First inference: 2763.00 ms
Average inference: 20.34 ms

Notice that the larger first inference time is 2763.00 ms. After the first inference, the average for the other 99 iterations is 20.34 ms.

Testing on a C5 instance

We can use the same script with just one change to run inference using only the CPU on the same instance. Here MXNet won’t use the EI accelerator when we set the context to CPU:

# We’re commenting out EIA context, and instead use a CPU context
# ctx = mx.eia()
ctx = mx.cpu()

Running this code now produces this output:

[14:33:41] src/nnvm/legacy_json_util.cc:209: Loading symbol saved by previous version v0.8.0. Attempting to upgrade...
[14:33:41] src/nnvm/legacy_json_util.cc:217: Symbol successfully upgraded!
[14:33:42] src/operator/nn/mkldnn/mkldnn_base.cc:74: Allocate 147456 bytes with malloc directly
[14:33:42] src/operator/nn/mkldnn/mkldnn_base.cc:74: Allocate 589824 bytes with malloc directly
[14:33:42] src/operator/nn/mkldnn/mkldnn_base.cc:74: Allocate 2359296 bytes with malloc directly
[14:33:42] src/operator/nn/mkldnn/mkldnn_base.cc:74: Allocate 9437184 bytes with malloc directly
First inference: 1659.79 ms
Average inference: 44.61 ms

Notice that the average inference is 44.61 ms. Compared to our initial run using the EI accelerator, the CPU takes 2.19x longer for each inference call on average when using a standard C5 instance.

Testing on GPU instances

Next, we launched a separate P2.XLarge instance to compare the performance to. We used the same DLAMI version. After the instance was launched we activated the regular MXNet conda environment:

source activate mxnet_p36

Now we need to make two more tweaks to our script:

# We’re commenting out the CPU context as well, and instead use a GPU context
# ctx = mx.eia()
# ctx = mx.cpu()
ctx = mx.gpu()

...

img = img.transpose((2, 0, 1)) # Channel first
img = img.expand_dims(axis=0) # batchify
img = img.as_in_context(mx.gpu())

The first context that we change is the one used for binding, and the second context we change is the one that defines where our input data resides. For CPU and EIA instances, data must be allocated on a CPU context. It’s important to point out that typically you create your ndarrays on the same context that you bind the model to (CPU for CPU, and GPU for GPU). But for EIA you bind your model to the EIA context. You create your data with the CPU context. MXNet automatically copies the data over as needed for EIA.

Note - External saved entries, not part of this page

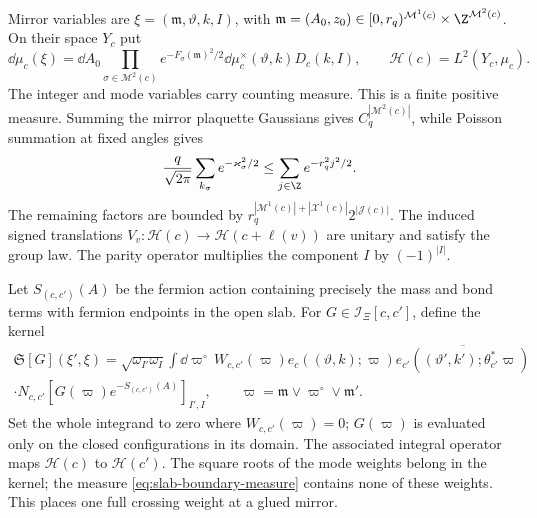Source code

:Mirror variables are
$\xi=(\mathfrak m,\vartheta,k,I)$, with
$\mathfrak m=(A_0,z_0)\in[0,r_q)^{\mathcal M^1(c)}
\times\Z^{\mathcal M^2(c)}$. On their space $Y_c$ put
\begin{equation}\label{eq:slab-boundary-measure}
 \dd\mu_c(\xi)=\dd A_0
      \prod_{\sigma\in\mathcal M^2(c)}e^{-F_\sigma(\mathfrak m)^2/2}
                  \dd\mu_c^\times(\vartheta,k)D_c(k,I),
 \qquad \mathcal H(c)=L^2(Y_c,\mu_c).
\end{equation}
The integer and mode variables carry counting measure. This is a
finite positive measure. Summing the mirror plaquette Gaussians gives
$C_q^{|\mathcal M^2(c)|}$, while Poisson summation at fixed angles
gives
\[
 \frac q{\sqrt{2\pi}}\sum_{k_\sigma}e^{-\varkappa_\sigma^2/2}
 \le\sum_{j\in\Z}e^{-r_q^2j^2/2}.
\]
The remaining factors are bounded by
$r_q^{|\mathcal M^1(c)|+|\mathcal X^1(c)|}2^{|\mathcal J(c)|}$.
The induced signed translations $V_v:\mathcal H(c)\to
\mathcal H(c+\ell(v))$ are unitary and satisfy the group law. The
parity operator multiplies the component $I$ by $(-1)^{|I|}$.

Let $S_{(c,c')}(A)$ be the fermion action containing precisely the mass
and bond terms with fermion endpoints in the open slab. For
$G\in\mathcal I_\Xi[c,c']$, define the kernel
\begin{multline}\label{eq:slab-kernel}
 \mathfrak S[G](\xi',\xi)=\sqrt{\omega_{I'}\omega_I}
      \int\dd\varpi^\circ\,W_{c,c'}(\varpi)
      e_c((\vartheta,k);\varpi)
       \overline{e_{c'}((\vartheta',k');\theta_{c'}^*\varpi)}
       \\
       \cdot N_{c,c'}[G(\varpi)e^{-S_{(c,c')}(A)}]_{I',I},
       \qquad \varpi=\mathfrak m\vee\varpi^\circ\vee\mathfrak m'.
\end{multline}
Set the whole integrand to zero where $W_{c,c'}(\varpi)=0$;
$G(\varpi)$ is evaluated only on the closed configurations in its
domain.
The associated integral operator maps $\mathcal H(c)$ to
$\mathcal H(c')$. The square roots of the mode weights belong in the
kernel; the measure \eqref{eq:slab-boundary-measure} contains none of
these weights. This places one full crossing weight at a glued mirror.

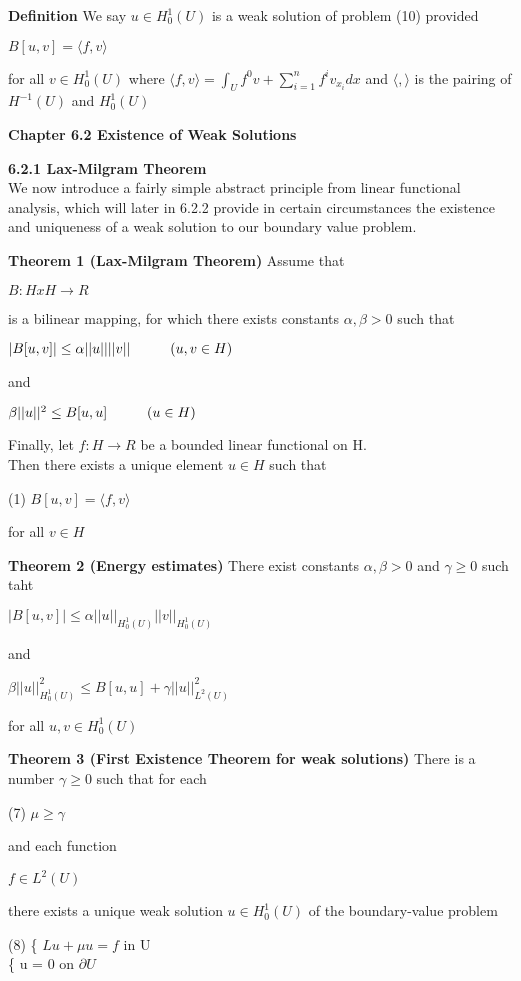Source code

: \documentclass{article}
\newcommand\tab[1][1cm]{\hspace*{#1}}
\begin{document}
\textbf {Definition} We say $u \in H_0^1(U)$ is a weak solution of problem (10) provided 
\begin{center}
$B[u,v] = \langle f, v \rangle$
\end{center}
for all $v \in H_0^1(U)$ where $\langle f, v \rangle = \int_U f^0 v + \sum_{i=1}^n f^i v_{x_{i}} dx$ and $\langle , \rangle$ is the pairing of $H^{-1}(U)$ and $H_0^1(U)$

\textbf {Chapter 6.2 Existence of Weak Solutions} 

\textbf {6.2.1 Lax-Milgram Theorem} \\ We now introduce a fairly simple abstract principle from linear functional analysis, which will later in 6.2.2 provide in certain circumstances the existence and uniqueness of a weak solution to our boundary value problem.

\textbf {Theorem 1 (Lax-Milgram Theorem)} Assume that
\begin{center}
$B : H x H \to R$
\end{center}
is a bilinear mapping, for which there exists constants $\alpha, \beta > 0$ such that
\begin{center}
$|B[u,v]| \leq \alpha ||u|| ||v|| \tab (u,v \in H)$
\end{center}
and 
\begin{center}
$\beta ||u||^2 \leq B[u,u] \tab (u \in H)$
\end{center}
Finally, let $f: H \to R$ be a bounded linear functional on H. \\
\tab Then there exists a unique element $u \in H$ such that
\begin{center}
(1) \tab $B[u,v] = \langle f, v \rangle$
\end{center}
for all $v \in H$

\textbf {Theorem 2 (Energy estimates)} There exist constants $\alpha, \beta > 0$ and $\gamma \geq 0$ such taht
\begin{center}
$|B[u,v]| \leq \alpha ||u||_{H_{0}^{1}(U)}||v||_{H_{0}^{1}(U)}$
\end{center}
and 
\begin{center}
$\beta ||u||^{2}_{H_{0}^{1}(U)} \leq B[u,u] + \gamma ||u||^{2}_{L^{2}(U)}$
\end{center}
for all $u, v \in H_{0}^{1}(U)$

\textbf {Theorem 3 (First Existence Theorem for weak solutions)} There is a number $\gamma \geq 0$ such that for each
\begin{center}
(7) \tab $\mu \geq \gamma$
\end{center}
and each function
\begin{center}
$f \in L^2(U)$
\end{center}
there exists a unique weak solution $u \in H_0^1(U)$ of the boundary-value problem
\begin{center}
(8) \tab \{ $Lu + \mu u = f$ \tab in U \\
\tab \{ u = 0 \tab on $\partial U$
\end{center}
\end{document}
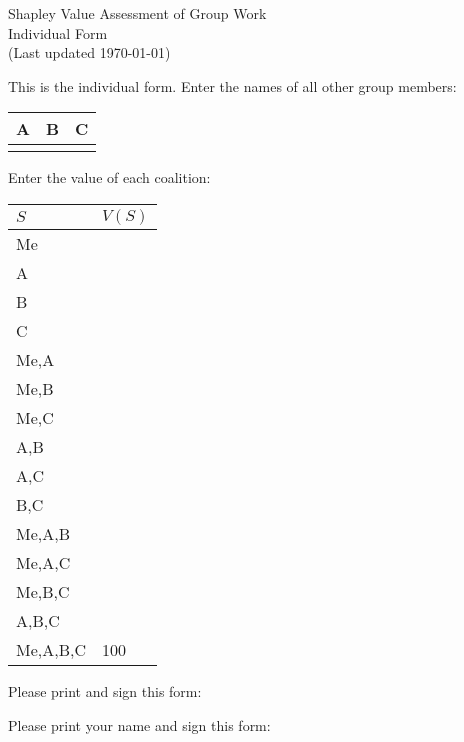\documentclass[12pt]{article}
\begin{document}
\begin{center}
\Large{Shapley Value Assessment of Group Work}\\
Individual Form\\
\tiny{(Last updated \today)}
\end{center}
This is the individual form. Enter the names of all other group members:
\vspace{1cm}

\begin{center}
\begin{tabular}{p{3cm}|p{3cm}|p{3cm}}
A&B&C\\
\hline
&&
\end{tabular}
\end{center}
\vspace{1cm}

Enter the value of each coalition:
\vspace{.5cm}

\begin{center}
\begin{tabular}{l|p{2cm}}
$S$&$V(S)$\\\hline
Me&\\\hline
A&\\\hline
B&\\\hline
C&\\\hline
Me,A&\\\hline
Me,B&\\\hline
Me,C&\\\hline
A,B&\\\hline
A,C&\\\hline
B,C&\\\hline
Me,A,B&\\\hline
Me,A,C&\\\hline
Me,B,C&\\\hline
A,B,C&\\\hline
Me,A,B,C&100\\\hline
\end{tabular}
\end{center}
\vspace{.5cm}

Please print and sign this form:

\vspace{.5cm}
Please print your name and sign this form:
\end{document}
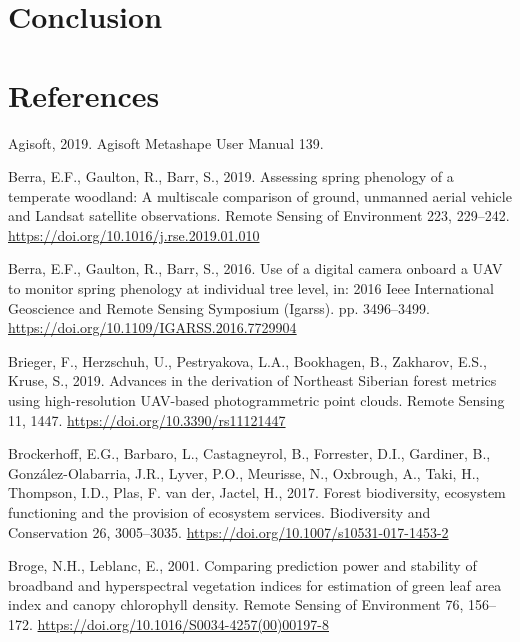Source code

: \documentclass[]{article}
\begin{document}
\hypertarget{conclusion}{%
\section{Conclusion}\label{conclusion}}

\hypertarget{references}{%
\section*{References}\label{references}}

\hypertarget{refs}{}
\leavevmode\hypertarget{ref-Agisoft2019}{}%
Agisoft, 2019. Agisoft Metashape User Manual 139.

\leavevmode\hypertarget{ref-Berra2019}{}%
Berra, E.F., Gaulton, R., Barr, S., 2019. Assessing spring phenology of
a temperate woodland: A multiscale comparison of ground, unmanned aerial
vehicle and Landsat satellite observations. Remote Sensing of
Environment 223, 229--242.
\url{https://doi.org/10.1016/j.rse.2019.01.010}

\leavevmode\hypertarget{ref-Berra2016}{}%
Berra, E.F., Gaulton, R., Barr, S., 2016. Use of a digital camera
onboard a UAV to monitor spring phenology at individual tree level, in:
2016 Ieee International Geoscience and Remote Sensing Symposium
(Igarss). pp. 3496--3499.
\url{https://doi.org/10.1109/IGARSS.2016.7729904}

\leavevmode\hypertarget{ref-Brieger2019a}{}%
Brieger, F., Herzschuh, U., Pestryakova, L.A., Bookhagen, B., Zakharov,
E.S., Kruse, S., 2019. Advances in the derivation of Northeast Siberian
forest metrics using high-resolution UAV-based photogrammetric point
clouds. Remote Sensing 11, 1447.
\url{https://doi.org/10.3390/rs11121447}

\leavevmode\hypertarget{ref-Brockerhoff2017}{}%
Brockerhoff, E.G., Barbaro, L., Castagneyrol, B., Forrester, D.I.,
Gardiner, B., González-Olabarria, J.R., Lyver, P.O., Meurisse, N.,
Oxbrough, A., Taki, H., Thompson, I.D., Plas, F. van der, Jactel, H.,
2017. Forest biodiversity, ecosystem functioning and the provision of
ecosystem services. Biodiversity and Conservation 26, 3005--3035.
\url{https://doi.org/10.1007/s10531-017-1453-2}

\leavevmode\hypertarget{ref-Broge2001}{}%
Broge, N.H., Leblanc, E., 2001. Comparing prediction power and stability
of broadband and hyperspectral vegetation indices for estimation of
green leaf area index and canopy chlorophyll density. Remote Sensing of
Environment 76, 156--172.
\url{https://doi.org/10.1016/S0034-4257(00)00197-8}
\end{document}
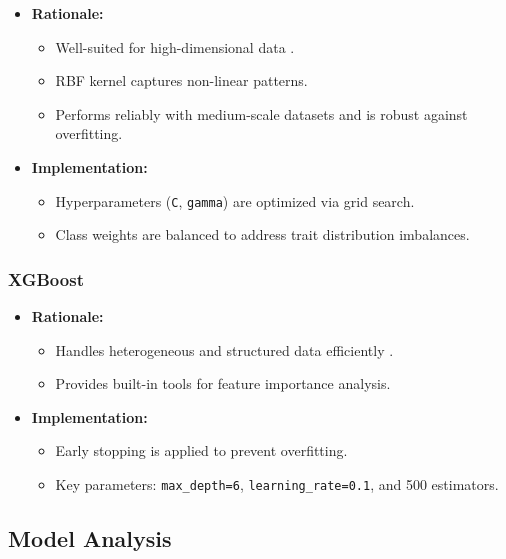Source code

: \begin{itemize}
	\item \textbf{Rationale:}
	\begin{itemize}
		\item Well-suited for high-dimensional data \cite{farnadi2018}.
		\item RBF kernel captures non-linear patterns.
		\item Performs reliably with medium-scale datasets and is robust against overfitting.
	\end{itemize}
	
	\item \textbf{Implementation:}
	\begin{itemize}
		\item Hyperparameters (\texttt{C}, \texttt{gamma}) are optimized via grid search.
		\item Class weights are balanced to address trait distribution imbalances.
	\end{itemize}
\end{itemize}

\subsubsection{XGBoost}
\label{subsubsec:xgboost}

\begin{itemize}
	\item \textbf{Rationale:}
	\begin{itemize}
		\item Handles heterogeneous and structured data efficiently \cite{chen2016}.
		\item Provides built-in tools for feature importance analysis.
	\end{itemize}
	
	\item \textbf{Implementation:}
	\begin{itemize}
		\item Early stopping is applied to prevent overfitting.
		\item Key parameters: \texttt{max\_depth=6}, \texttt{learning\_rate=0.1}, and 500 estimators.
	\end{itemize}
\end{itemize}

\subsection{Model Analysis}
\label{subsec:analysis}

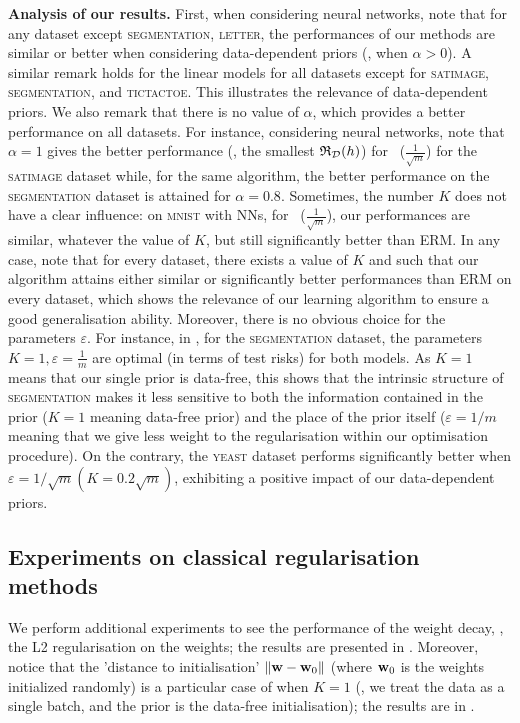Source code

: \begin{noaddcontents}
    
    \textbf{Analysis of our results.}
    First, when considering neural networks, note that for any dataset except \textsc{segmentation}, \textsc{letter}, the performances of our methods are similar or better when considering data-dependent priors (\ie, when $\alpha >0$).
    A similar remark holds for the linear models for all datasets except for \textsc{satimage}, \textsc{segmentation}, and \textsc{tictactoe}. This illustrates the relevance of data-dependent priors.
    We also remark that there is no value of $\alpha$, which provides a better performance on all datasets.
    For instance, considering neural networks, note that $\alpha=1$ gives the better performance (\ie, the smallest $\mathfrak{R}_{\mathcal{D}}(h)$) for ~($\frac{1}{\sqrt{m}}$) for the \textsc{satimage} dataset while, for the same algorithm, the better performance on the \textsc{segmentation} dataset is attained for $\alpha=0.8$. 
    Sometimes, the number $K$ does not have a clear influence: on \textsc{mnist} with NNs, for ~($\frac{1}{\sqrt{m}}$), our performances are similar, whatever the value of $K$, but still significantly better than ERM.
    In any case, note that for every dataset, there exists a value of $K$ and such that our algorithm attains either similar or significantly better performances than ERM on every dataset, which shows the relevance of our learning algorithm to ensure a good generalisation ability.
    Moreover, there is no obvious choice for the parameters $\varepsilon$.
    For instance, in , for the \textsc{segmentation} dataset, the parameters $K=1,\varepsilon=\frac{1}{m}$ are optimal (in terms of test risks) for both models. 
    As $K=1$ means that our single prior is data-free, this shows that the intrinsic structure of \textsc{segmentation} makes it less sensitive to both the information contained in the prior ($K=1$ meaning data-free prior) and the place of the prior itself ($\varepsilon=1/m$ meaning that we give less weight to the regularisation within our optimisation procedure).
    On the contrary, the \textsc{yeast} dataset performs significantly better when $\varepsilon=1/\sqrt{m} (K=0.2\sqrt{m})$, exhibiting a positive impact of our data-dependent priors.
    
    \subsection{Experiments on classical regularisation methods}
    
    We perform additional experiments to see the performance of the weight decay, \ie, the L2 regularisation on the weights; the results are presented in .
    Moreover, notice that the 'distance to initialisation' $\|\mathbf{w}-\mathbf{w}_0\|$ (where $\mathbf{w}_0$ is the weights initialized randomly) is a particular case of  when $K=1$ (\ie, we treat the data as a single batch, and the prior is the data-free initialisation); the results are in .
    

\end{noaddcontents}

Running this code on the P2.XLarge instance now produces this output:

[14:42:07] src/nnvm/legacy_json_util.cc:209: Loading symbol saved by previous version v0.8.0. Attempting to upgrade...
[14:42:07] src/nnvm/legacy_json_util.cc:217: Symbol successfully upgraded!
[14:42:09] src/operator/nn/./cudnn/./cudnn_algoreg-inl.h:97: Running performance tests to find the best convolution algorithm, this can take a while... (setting env variable MXNET_CUDNN_AUTOTUNE_DEFAULT to 0 to disable)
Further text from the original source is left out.